PROJECT OUTCOMES REPORT

Disclaimer

This Project Outcomes Report for the General Public is displayed verbatim as submitted by the Principal Investigator (PI) for this award. Any opinions, findings, and conclusions or recommendations expressed in this Report are those of the PI and do not necessarily reflect the views of the National Science Foundation; NSF has not approved or endorsed its content.

The New Mexico SMART Grid Center (SMART Grid Center) investigated the fundamental challenges to transform existing electricity transmission and distributed energy infrastructure into a SMART (Sustainable, Modular, Adaptive, Resilient, Transactive) grid. Our mission was accomplished by developing research capacity and education programs to support a modern electricity grid, building on the principles of Distribution Feeder Microgrids with a focus on architecture, networking, decision-support, and deployment, and by empowering a future workforce through industry partnership, education, and public outreach. Primary project partners included: University of New Mexico (UNM), New Mexico State University (NMSU), New Mexico Tech (NMT), Santa Fe Community College (SFCC), and Explora Science Center (Explora).  

The SMART Grid Center reported significant outputs and outcomes in the following areas:

Research Competitiveness. Project investigators garnered more than $108 million in extramural funding. Five project-supported faculty received NSF CAREER Awards. NM EPSCoR hosted two cohorts of early career trainees (postdocs and early career faculty) for three-day workshops covering professional and project management skills, and one cohort of postdocs who gained sci comm competencies.
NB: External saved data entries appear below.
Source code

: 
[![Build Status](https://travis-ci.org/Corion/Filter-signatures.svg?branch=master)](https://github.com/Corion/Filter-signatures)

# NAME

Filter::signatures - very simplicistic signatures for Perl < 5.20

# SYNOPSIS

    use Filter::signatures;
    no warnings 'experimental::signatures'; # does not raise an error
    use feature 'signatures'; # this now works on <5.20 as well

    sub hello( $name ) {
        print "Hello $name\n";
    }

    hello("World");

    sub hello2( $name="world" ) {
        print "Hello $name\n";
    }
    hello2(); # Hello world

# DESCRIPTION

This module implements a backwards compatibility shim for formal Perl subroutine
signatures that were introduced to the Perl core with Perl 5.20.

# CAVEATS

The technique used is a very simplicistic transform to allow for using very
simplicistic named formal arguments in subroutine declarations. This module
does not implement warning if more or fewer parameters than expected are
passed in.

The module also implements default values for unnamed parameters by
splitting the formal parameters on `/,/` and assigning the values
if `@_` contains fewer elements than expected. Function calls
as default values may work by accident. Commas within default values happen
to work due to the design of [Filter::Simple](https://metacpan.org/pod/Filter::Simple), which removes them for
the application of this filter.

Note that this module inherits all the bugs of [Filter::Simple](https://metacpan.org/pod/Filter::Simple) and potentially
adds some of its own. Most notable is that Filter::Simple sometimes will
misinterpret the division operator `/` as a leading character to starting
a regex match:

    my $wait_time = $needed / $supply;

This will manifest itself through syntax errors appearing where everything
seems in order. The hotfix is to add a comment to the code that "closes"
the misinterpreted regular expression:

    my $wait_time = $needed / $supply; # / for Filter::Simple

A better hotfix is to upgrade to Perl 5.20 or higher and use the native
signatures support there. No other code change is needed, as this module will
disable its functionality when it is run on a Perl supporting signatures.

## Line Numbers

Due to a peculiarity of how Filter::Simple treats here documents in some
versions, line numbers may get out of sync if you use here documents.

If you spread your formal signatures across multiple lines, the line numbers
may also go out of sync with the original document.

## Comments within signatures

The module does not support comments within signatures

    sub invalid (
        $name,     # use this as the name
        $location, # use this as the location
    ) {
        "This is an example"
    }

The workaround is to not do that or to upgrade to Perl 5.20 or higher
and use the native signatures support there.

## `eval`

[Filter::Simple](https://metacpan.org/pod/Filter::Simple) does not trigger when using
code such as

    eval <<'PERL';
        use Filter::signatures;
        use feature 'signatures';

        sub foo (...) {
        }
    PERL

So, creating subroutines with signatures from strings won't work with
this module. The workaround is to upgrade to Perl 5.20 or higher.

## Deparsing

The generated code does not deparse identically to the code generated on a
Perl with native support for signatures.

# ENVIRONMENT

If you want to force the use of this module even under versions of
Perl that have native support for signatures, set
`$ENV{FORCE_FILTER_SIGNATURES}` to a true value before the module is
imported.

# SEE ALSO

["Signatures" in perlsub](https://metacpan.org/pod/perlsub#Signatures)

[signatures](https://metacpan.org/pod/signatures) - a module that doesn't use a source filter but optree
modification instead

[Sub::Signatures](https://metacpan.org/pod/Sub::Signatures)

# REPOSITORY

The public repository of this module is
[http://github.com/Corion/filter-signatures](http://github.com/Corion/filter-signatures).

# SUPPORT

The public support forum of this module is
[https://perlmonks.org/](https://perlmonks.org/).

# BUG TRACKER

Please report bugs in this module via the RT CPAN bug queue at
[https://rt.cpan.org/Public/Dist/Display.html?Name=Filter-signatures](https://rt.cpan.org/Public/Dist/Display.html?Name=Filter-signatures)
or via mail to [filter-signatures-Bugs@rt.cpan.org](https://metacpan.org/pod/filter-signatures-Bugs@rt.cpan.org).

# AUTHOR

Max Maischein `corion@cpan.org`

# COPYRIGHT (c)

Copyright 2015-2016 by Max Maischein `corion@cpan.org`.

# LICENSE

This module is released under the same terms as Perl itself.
NM EPSCoR State Office hosted webinars about the EPSCoR Fellowship program and mentored applicants; a record number of 7 Fellowships were awarded in 2024. 

Education and Workforce Development. A total of 117 graduate students, 79 undergraduate students, and 9 postdoctoral scholars were supported through the project. More than 400 people participated in intensive workshops in Data Carpentry, Library Carpentry, or Software Carpentry; 43 Carpentry instructors were trained. Santa Fe Community College created two new certificates and four courses to train smart and microgrid professionals. 

Broadening Participation. Of the 293 project participants, 50% identified as female or from an underrepresented minority group. Seventy-nine percent of students from our summer undergraduate research program identified as female or from an underrepresented minority group. More than 20,000 people were reached through outreach activities, and 47 educational toolkits were distributed to teachers, educators, and librarians across New Mexico. 

Communication and Dissemination. Project partners published more than 230 peer-reviewed publications in 178 journals. Outreach partner Explora hosted 27 Meet-a-Scientist events for middle and high school students. The Empower New Mexico Communities Town Hall engaged a diverse group of stakeholders to develop 11 recommendations for an equitable energy transition in New Mexico, some of which resulted in legislation and funding in 2024. 

Research Infrastructure. Nine new faculty were hired to work on SMART Grid research and education across four different institutions (NMT, NMSU, SFCC, and UNM). Infrastructure investments in the Mesa del Sol microgrid (UNM) and the IDEAL Center (NMSU) will provide robust testbeds for future research. Fourteen seed awards were made to investigators at six different institutions.